In search of god at Columbia - Columbia University

Cross Currents, Spring, 2002 by Charles Henderson

Pollack next takes on Richard Dawkins as the biologist who "best articulates a vision of science that would abolish all religious insight" by reducing it all to the level of the meaningless. Pollack points out that while science itself cannot establish the reality of the unknowable, neither can it demonstrate that the unknowable is lacking in reality. In fact, when scientists like Dawkins insist on the meaninglessness of all religious insight absent any experimental test that might either verify or falsify it, then science itself has become mired in dogma. This is particularly true, Pollack argues, because the process of scientific research itself, while failing to offer "proof" of the unknowable, often moves forward though a process of discovery that is itself beyond the reach of human understanding.

Ask any scientist what lies at the core of her work, you will learn that it is not the experimental test of the hypothesis -- although that is where most of the time and money in science go. It is the idea, the mechanism, the insight that justifies all the rest of the work of science. The moment of insight that reveals the new idea, where an instant before there was just fog, is the moment where the unknown first retreats before the creativity of the scientist. Here, then, is the first door into the unknowable: where does scientific insight come from? Surely from someplace currently unknown. Let us consider the possibility that scientific insight, like religious revelation, comes from an intrinsically unknowable place.... Good ideas emerge in the mind of a scientist as gifts of the unknowable. They are not, as data are, simply trophies of a struggle with the unknown.

Thus, concludes Pollack, the central event in science, namely, the insight that leads to new understanding, is so similar to religious experience "that I see only a semantic difference between scientific insight and what is called, in religious terms, revelation."

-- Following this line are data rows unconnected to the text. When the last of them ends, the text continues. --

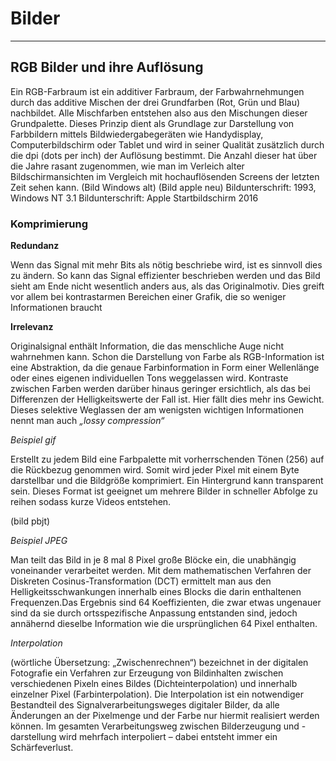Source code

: # Bilder 
***
## RGB Bilder und ihre Auflösung 
Ein RGB-Farbraum ist ein additiver Farbraum, der Farbwahrnehmungen durch das additive Mischen 
der drei Grundfarben (Rot, Grün und Blau) nachbildet. Alle Mischfarben entstehen also aus den Mischungen dieser Grundpalette. 
Dieses Prinzip dient als Grundlage zur Darstellung von Farbbildern mittels Bildwiedergabegeräten wie Handydisplay, Computerbildschirm oder Tablet und wird in seiner Qualität zusätzlich durch die dpi (dots per inch) der Auflösung bestimmt.
Die Anzahl dieser hat über die Jahre rasant zugenommen, wie man im Verleich alter Bildschirmansichten im Vergleich mit hochauflösenden Screens der letzten Zeit sehen kann. 
(Bild Windows alt)                      (Bild apple neu)
Bildunterschrift: 1993, Windows NT 3.1   Bildunterschrift: Apple Startbildschirm 2016

### Komprimierung

**Redundanz**


 Wenn das Signal mit mehr Bits als nötig beschriebe wird, ist es sinnvoll dies zu ändern.
 So kann das Signal effizienter beschrieben werden und das Bild sieht am Ende nicht wesentlich anders aus, als das   Originalmotiv.
Dies greift vor allem bei kontrastarmen Bereichen einer Grafik, die so weniger Informationen braucht

**Irrelevanz**


Originalsignal enthält Information, die das menschliche Auge nicht wahrnehmen kann.
Schon die Darstellung von Farbe als RGB-Information ist eine Abstraktion, da die
genaue Farbinformation in Form einer Wellenlänge oder eines eigenen individuellen Tons weggelassen wird.
Kontraste zwischen Farben werden darüber hinaus geringer ersichtlich, als das bei Differenzen der Helligkeitswerte der Fall ist. Hier fällt dies mehr ins Gewicht.
Dieses selektive Weglassen der am wenigsten wichtigen Informationen nennt man auch *„lossy compression“*

*Beispiel gif*

Erstellt zu jedem Bild eine Farbpalette mit vorherrschenden Tönen (256) auf die Rückbezug genommen wird. Somit wird jeder Pixel mit einem Byte darstellbar und die Bildgröße komprimiert. Ein Hintergrund kann transparent sein.
Dieses Format ist geeignet um mehrere Bilder in schneller Abfolge zu reihen sodass kurze Videos entstehen.

(bild pbjt) 


*Beispiel JPEG*

Man teilt das Bild in je 8 mal 8 Pixel große Blöcke ein, die unabhängig voneinander verarbeitet werden. Mit dem mathematischen Verfahren der Diskreten Cosinus-Transformation (DCT) ermittelt man aus den Helligkeitsschwankungen innerhalb eines Blocks die darin enthaltenen Frequenzen.Das Ergebnis sind 64 Koeffizienten, die zwar etwas ungenauer sind da sie durch ortsspezifische Anpassung entstanden sind, jedoch annähernd dieselbe Information wie die ursprünglichen 64 Pixel enthalten.

*Interpolation*

(wörtliche Übersetzung: „Zwischenrechnen“) bezeichnet in der digitalen Fotografie ein Verfahren zur Erzeugung von Bildinhalten zwischen verschiedenen Pixeln eines Bildes (Dichteinterpolation)
und innerhalb einzelner Pixel (Farbinterpolation).
Die Interpolation ist ein notwendiger Bestandteil des Signalverarbeitungsweges digitaler Bilder, da alle Änderungen an der Pixelmenge und der Farbe nur hiermit realisiert werden können. Im gesamten Verarbeitungsweg zwischen Bilderzeugung und -darstellung wird mehrfach interpoliert – dabei entsteht immer ein Schärfeverlust.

While Pollack has a great deal more to say about the relationship between science and religion generally, what makes his writing compelling are the specifics. He does not attempt to represent either religion or science in general, but rather writes as a Jew and a biologist in particular. And he quickly moves from the level of the purely theoretical, to discuss specific issues where his ideas might be applied to the practice of medicine, for example, or to the shaping of public policy on stem cell research or therapeutic cloning. The article that follows was given as a speech at a public forum sponsored by the George C. Marshall Foundation Roundtable in Washington, D.C., last October. What attracted me to this paper, in addition to the power and clarity of Pollack's thought, was his ability to draw with equal skill upon the insights of both science and religion, applying these to a problem that will surely be with us for a long time to come. From this perspective Pollack is able to critique President Bush's de cision on stem cell research, while suggesting a very different course of action that would honor the beliefs of those who affirm that life is sacred (like the President), while still moving forward with research that holds significant promise of actually saving lives.